5.2.4 Integer SIMD Instructions
Single Instruction Multiple Data (SIMD) instructions were first introduced in the ARMv6 architecture, providing the capability to pack, extract, and unpack 8-bit and 16-bit data within a 32-bit register, and to perform various arithmetic operations on this packed data, such as addition, subtraction, comparison, or multiplication, all in a single instruction. These instructions should not be confused with the following.
More powerful advanced SIMD (NEON) operations were introduced in the ARMv7 architecture and are detailed in Chapter 7 and the ‘ARM® NEON™ Programmer’s Guide’.
Integer Register SIMD Instructions
ARMv6 SIMD operations use the GE (greater than or equal) flag in the CPSR (current program status register). These flags are different from the regular condition flags. Each byte position in a word has a corresponding flag. Regular data processing operations produce a result and set the N, Z, C, and V flags.
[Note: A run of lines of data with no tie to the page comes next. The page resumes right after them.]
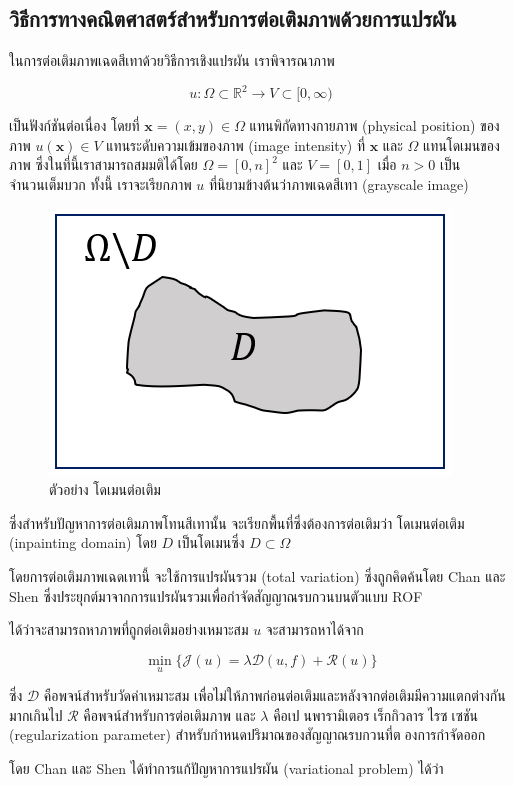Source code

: \documentclass[hidelinks,a4paper,14pt]{article}
\numberwithin{equation}{section}							%
\begin{document}
{		\subsection{วิธีการทางคณิตศาสตร์สำหรับการต่อเติมภาพด้วยการแปรผัน}
		ในการต่อเติมภาพเฉดสีเทาด้วยวิธีการเชิงแปรผัน เราพิจารณาภาพ
		
		$$ u : \Omega \subset \mathbb{R}^2 \rightarrow V \subset [0,\infty) $$
		
		เป็นฟังก์ชันต่อเนื่อง โดยที่ $ \mathbf{x} = (x,y) \in \Omega $ แทนพิกัดทางกายภาพ (physical position) ของภาพ $ u(\mathbf{x}) \in V $ แทนระดับความเข้มของภาพ (image intensity) ที่ $ \mathbf{x} $ และ $ \Omega $ แทนโดเมนของภาพ ซึ่งในที่นี้เราสามารถสมมติได้โดย $ \Omega = [0,n]^2 $ และ $ V = [0,1] $ เมื่อ $n>0$ เป็นจำนวนเต็มบวก ทั้งนี้ เราจะเรียกภาพ $u$ ที่นิยามข้างต้นว่าภาพเฉดสีเทา (grayscale image)
			\begin{figure}[H]
			\centering
			\includegraphics[width=0.4\linewidth]{images/sample-domain.png}
			\caption{ตัวอย่าง โดเมนต่อเติม}
		\end{figure}
		ซึ่งสำหรับปัญหาการต่อเติมภาพโทนสีเทานั้น จะเรียกพื้นที่ซึ่งต้องการต่อเติมว่า โดเมนต่อเติม (inpainting domain) โดย $D$ เป็นโดเมนซึ่ง $D \subset \Omega$ 
		
		โดยการต่อเติมภาพเฉดเทานี้ จะใช้การแปรผันรวม (total variation) ซึ่งถูกคิดค้นโดย Chan และ Shen \cite{ref:rof-inpaint-chan-shen} ซึ่งประยุกต์มาจากการแปรผันรวมเพื่อกำจัดสัญญาณรบกวนบนตัวแบบ ROF \cite{ref:ROF-template}
		
		ได้ว่าจะสามารถหาภาพที่ถูกต่อเติมอย่างเหมาะสม $u$ จะสามารถหาได้จาก
		
			$$\min_{u} \{ \mathcal{J}(u)= \lambda \mathcal{D}(u,f)+  \mathcal{R}(u) \}$$
		
		ซึ่ง $ \mathcal{D} $ คือพจน์สำหรับวัดค่าเหมาะสม เพื่อไม่ให้ภาพก่อนต่อเติมและหลังจากต่อเติมมีความแตกต่างกันมากเกินไป $ \mathcal{R} $ คือพจน์สำหรับการต่อเติมภาพ และ $ \lambda $  คือเปนพารามิเตอรเร็กกิวลารไรซเซชัน (regularization parameter) สำหรับกำหนดปริมาณของสัญญาณรบกวนที่ตองการกำจัดออก 
		
		โดย Chan และ Shen ได้ทำการแก้ปัญหาการแปรผัน (variational problem) ได้ว่า
		
}
\end{document}
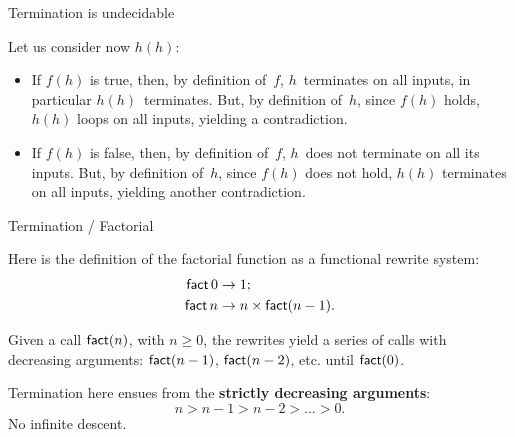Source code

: %
\begin{frame}{Termination is undecidable}

  Let us consider now \(h(h)\):
  \begin{itemize}

    \item If \(f(h)\) is true, then, by definition of~\(f\),
      \(h\)~terminates on all inputs, in particular
      \(h(h)\)~terminates. But, by definition of~\(h\), since \(f(h)\)
      holds, \(h(h)\) loops on all inputs, yielding a contradiction.

    \item If \(f(h)\) is false, then, by definition of~\(f\),
      \(h\)~does not terminate on all its inputs. But, by definition
      of~\(h\), since \(f(h)\) does not hold, \(h(h)\) terminates on
      all inputs, yielding another contradiction.

  \end{itemize}

\end{frame}

%
\begin{frame}{Termination / Factorial}

  Here is the definition of the factorial function as a functional
  rewrite system:
  \begin{align*}
    \fun{fact} \, 0 & \rightarrow 1;\\
    \fun{fact} \, n & \rightarrow n \times \fun{fact}(n-1).
  \end{align*}

  \medskip

  Given a call \(\fun{fact}(n)\), with \(n \geqslant 0\), the rewrites
  yield a series of calls with decreasing arguments:
  \(\fun{fact}(n-1)\), \(\fun{fact}(n-2)\), etc. until
  \(\fun{fact}(0)\).

  \bigskip

  Termination here ensues from the \textbf{strictly decreasing
    arguments}:
  \begin{equation*}
    n > n-1 > n-2 > \dots > 0.
  \end{equation*}
  No infinite descent.

\end{frame}

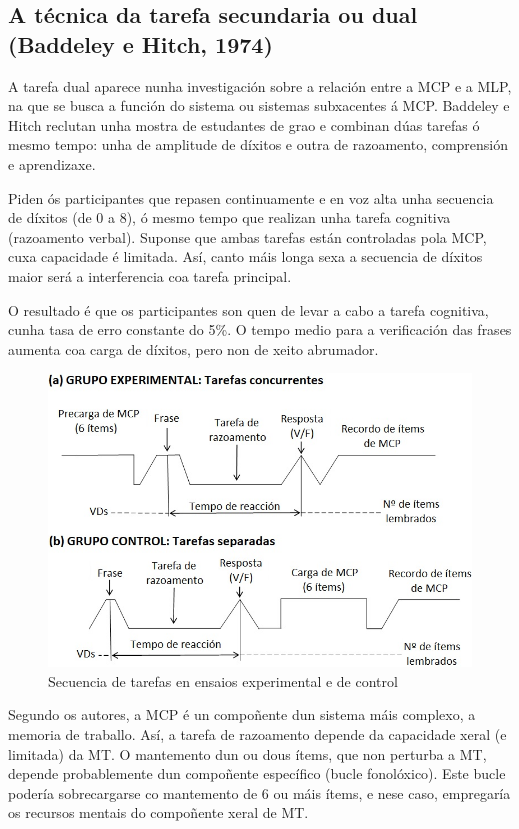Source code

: \documentclass[a4paper,11pt]{article}
\begin{document}
\subsection{A técnica da tarefa secundaria ou dual (Baddeley e Hitch, 1974)}
A tarefa dual aparece nunha investigación sobre a relación entre a MCP e a MLP, na que se busca a función do sistema ou sistemas subxacentes á MCP. Baddeley e Hitch reclutan unha mostra de estudantes de grao e combinan dúas tarefas ó mesmo tempo: unha de amplitude de díxitos e outra de razoamento, comprensión e aprendizaxe.

Piden ós participantes que repasen continuamente e en voz alta unha secuencia de díxitos (de 0 a 8), ó mesmo tempo que realizan unha tarefa cognitiva (razoamento verbal). Suponse que ambas tarefas están controladas pola MCP, cuxa capacidade é limitada. Así, canto máis longa sexa a secuencia de díxitos maior será a interferencia coa tarefa principal. 

O resultado é que os participantes son quen de levar a cabo a tarefa cognitiva, cunha tasa de erro constante do 5\%. O tempo medio para a verificación das frases aumenta coa carga de díxitos, pero non de xeito abrumador.

\newpage

\begin{figure}[h!]
	\centering
	\includegraphics[width=0.6\linewidth]{memoria2_3}
	\caption{Secuencia de tarefas en ensaios experimental e de control}
\end{figure}

Segundo os autores, a MCP é un compoñente dun sistema máis complexo, a memoria de traballo. Así, a tarefa de razoamento depende da capacidade xeral (e limitada) da MT. O mantemento dun ou dous ítems, que non perturba a MT, depende probablemente dun compoñente específico (bucle fonolóxico). Este bucle podería sobrecargarse co mantemento de 6 ou máis ítems, e nese caso, empregaría os recursos mentais do compoñente xeral de MT.
\end{document}
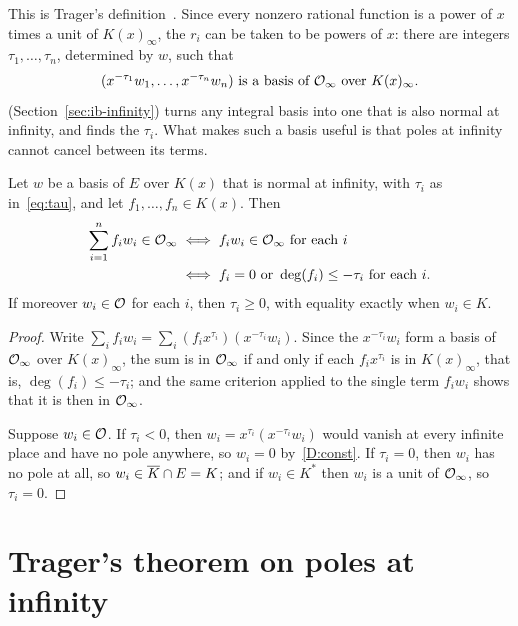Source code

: This is Trager's definition~\cite[\S2.3]{trager1984}. Since every nonzero
rational function is a power of $x$ times a unit of $K(x)_\infty$, the $r_i$
can be taken to be powers of $x$: there are integers $\tau_1, \dots, \tau_n$,
determined by $w$, such that
\begin{equation}\label{eq:tau}
  (x^{-\tau_1} w_1, \dots, x^{-\tau_n} w_n)
  \text{ is a basis of } \mathcal{O}_\infty \text{ over } K(x)_\infty .
\end{equation}
 (Section~\ref{sec:ib-infinity}) turns any
integral basis into one that is also normal at infinity, and finds the
$\tau_i$. What makes
such a basis useful is that poles at infinity cannot cancel between its
terms.

\begin{lemma}\label{lem:termwise}
Let $w$ be a basis of $E$ over $K(x)$ that is normal at infinity, with
$\tau_i$ as in~\eqref{eq:tau}, and let $f_1, \dots, f_n \in K(x)$. Then
\begin{align*}
  \sum_{i=1}^n f_i w_i \in \mathcal{O}_\infty
  &\iff f_i w_i \in \mathcal{O}_\infty \text{ for each } i \\
  &\iff f_i = 0 \text{ or } \deg(f_i) \le -\tau_i \text{ for each } i .
\end{align*}
If moreover $w_i \in \mathcal{O}$ for each $i$, then $\tau_i \ge 0$, with equality
exactly when $w_i \in K$.
\end{lemma}

\begin{proof}
Write $\sum_i f_i w_i = \sum_i (f_i x^{\tau_i}) (x^{-\tau_i} w_i)$. Since the
$x^{-\tau_i} w_i$ form a basis of $\mathcal{O}_\infty$ over $K(x)_\infty$, the sum is
in $\mathcal{O}_\infty$ if and only if each $f_i x^{\tau_i}$ is in $K(x)_\infty$,
that is, $\deg(f_i) \le -\tau_i$; and the same criterion applied to the
single term $f_i w_i$ shows that it is then in $\mathcal{O}_\infty$.

Suppose $w_i \in \mathcal{O}$. If $\tau_i < 0$, then $w_i = x^{\tau_i} (x^{-\tau_i}
w_i)$ would vanish at every infinite place and have no pole anywhere, so
$w_i = 0$ by~\ref{D:const}. If $\tau_i = 0$, then $w_i$ has no pole at all, so
$w_i \in \overline{K} \cap E = K$; and if $w_i \in K^*$ then $w_i$ is a unit of
$\mathcal{O}_\infty$, so $\tau_i = 0$.
\end{proof}

\section{Trager's theorem on poles at infinity}\label{sec:algpart-trager}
SIMD operations can produce up to four outputs and only set the GE flag to indicate overflow. MSR and MRS instructions can be used to directly write to or read these flags.
The general form of SIMD instructions is that the number of subbytes in each register will operate in parallel (for example, four byte-sized ADD operations can be performed), and the GE flag is set or cleared based on the results of the instruction. Different types of addition and subtraction operations can be specified using appropriate prefixes. For example, QADD16 performs saturated addition on half words within registers. SADD/UADD8 and SSUB/USUB8 independently set the GE flag, while SADD/UADD16 and SSUB/USUB16 set the GE bits [3:2] together based on the upper half-word result and set the GE bits [1:0] together based on the lower half-word result.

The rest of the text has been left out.